These violin plots show the distribution of each behavioral feature across all users¶

These EDA visuals help confirm that outlier detection methods (like Isolation Forest, KMeans distances, or DBSCAN) are appropriate, as these feature distributions reflect classic insider threat patterns — rare, high-severity behaviors: decoy_file_accesses, removable_read/write_count, usb_inserts, and usb_removals all have extreme outliers, which are strong indicators for anomaly detection.

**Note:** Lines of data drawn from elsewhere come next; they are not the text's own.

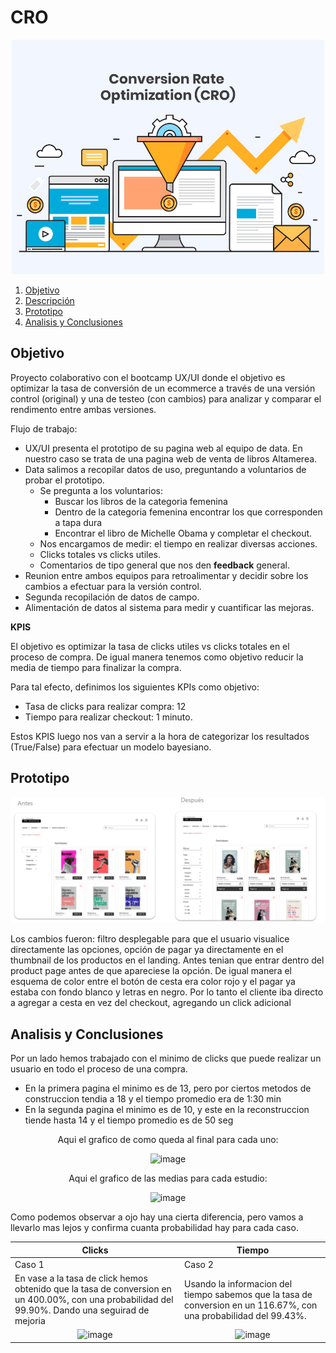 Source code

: # CRO

<p align="center">
  <img src="https://github.com/Anton-Utray/CRO/blob/main/IMG/Portada-CRO.jpg" alt="Portada" width="500">
</p>


1. [Objetivo](#objetivo)
2. [Descripción](#descripcion-del-proyecto)
3. [Prototipo](#prototipo)
4. [Analisis y Conclusiones](#analisis)


## Objetivo

Proyecto colaborativo con el bootcamp UX/UI donde el objetivo es optimizar la tasa de conversión de un ecommerce a través de una versión control (original) y una de testeo (con cambios) para analizar y comparar el rendimento entre ambas versiones. 

Flujo de trabajo:

 - UX/UI presenta el prototipo de su pagina web al equipo de data. En nuestro caso se trata de una pagina web de venta de libros Altamerea. 
 - Data salimos a recopilar datos de uso, preguntando a voluntarios de probar el prototipo. 
    - Se pregunta a los voluntarios: 
        - Buscar los libros de la categoria femenina
        - Dentro de la categoria femenina encontrar los que corresponden a tapa dura
        - Encontrar el libro de Michelle Obama y completar el checkout. 
    - Nos encargamos de medir: el tiempo en realizar diversas acciones.
    - Clicks totales vs clicks utiles.
    - Comentarios de tipo general que nos den **feedback** general.
- Reunion entre ambos equipos para retroalimentar y decidir sobre los cambios a efectuar para la versión control. 
- Segunda recopilación de datos de campo. 
- Alimentación de datos al sistema para medir y cuantificar las mejoras. 

**KPIS** 

El objetivo es optimizar la tasa de clicks utiles vs clicks totales en el proceso de compra. De igual manera tenemos como objetivo reducir la media de tiempo para finalizar la compra. 

Para tal efecto, definimos los siguientes KPIs como objetivo:

 - Tasa de clicks para realizar compra: 12
 - Tiempo para realizar checkout: 1 minuto. 

 Estos KPIS luego nos van a servir a la hora de categorizar los resultados (True/False) para efectuar un modelo bayesiano. 

## Prototipo

<p align="center">
  <img src="https://github.com/Anton-Utray/CRO/blob/main/IMG/cambios%20web.png" alt="Cambios" width="800">
</p>


Los cambios fueron: filtro desplegable para que el usuario visualice directamente las opciones, opción de pagar ya directamente en el thumbnail de los productos en el landing. Antes tenian que entrar dentro del product page antes de que apareciese la opción. De igual manera el esquema de color entre el botón de cesta era color rojo y el pagar ya estaba con fondo blanco y letras en negro. Por lo tanto el cliente iba directo a agregar a cesta en vez del checkout, agregando un click adicional

## Analisis y Conclusiones

Por un lado hemos trabajado con el minimo de clicks que puede realizar un usuario en todo el proceso de una compra.

- En la primera pagina el minimo es de 13, pero por ciertos metodos de construccion tendia a 18 y el tiempo promedio era de 1:30 min
- En la segunda pagina el minimo es de 10, y este en la reconstruccion tiende hasta 14 y el tiempo promedio es de 50 seg 

</div>
<div align="center">
  Aqui el grafico de como queda al final para cada uno:
  
  ![image](https://github.com/joeSL-ms/proye/assets/127346073/590e48b6-dd3b-41df-91ee-e3502f26c00b)
  
  Aqui el grafico de las medias para cada estudio:
  
  ![image](https://github.com/joeSL-ms/proye/assets/127346073/cded53a4-8422-4531-aa3e-045fce8bffe9)
</div>
<div>
  Como podemos observar a ojo hay una cierta diferencia, pero vamos a llevarlo mas lejos y confirma cuanta probabilidad hay para cada caso.

| Clicks | Tiempo |
| --------- | --------- |
| Caso 1 | Caso 2 |
|  En vase a la tasa de click hemos obtenido que la tasa de conversion en un 400.00%, con una probabilidad del 99.90%. Dando una seguirad de mejoria   | Usando la informacion del tiempo sabemos que la tasa de conversion en un 116.67%, con una probabilidad del 99.43%.   |
| <div align="center" colspan="2"> ![image](https://github.com/joeSL-ms/proye/assets/127346073/af1933f5-c203-4873-a0b0-5c83badce8a2)</div> | <div align="center"> ![image](https://github.com/joeSL-ms/proye/assets/127346073/284b07c1-bbac-47ee-854a-09749ab21411)</div> |
  </div>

Below we will run the Isolation Forest at contamination = 5% (and later set our own anomaly threshhold using Z-score).

In [6]:
# ─── Step 1: Scale the data ────────────────────────────────
scaler = StandardScaler()
X_scaled = scaler.fit_transform(df)

# ─── Step 2: Fit Isolation Forest ──────────────────────────
model = IsolationForest(contamination=0.05, random_state=42)
df['anomaly'] = model.fit_predict(X_scaled)

# Anomaly = -1 for outliers, 1 for normal
df['anomaly'] = df['anomaly'].map({1: 0, -1: 1})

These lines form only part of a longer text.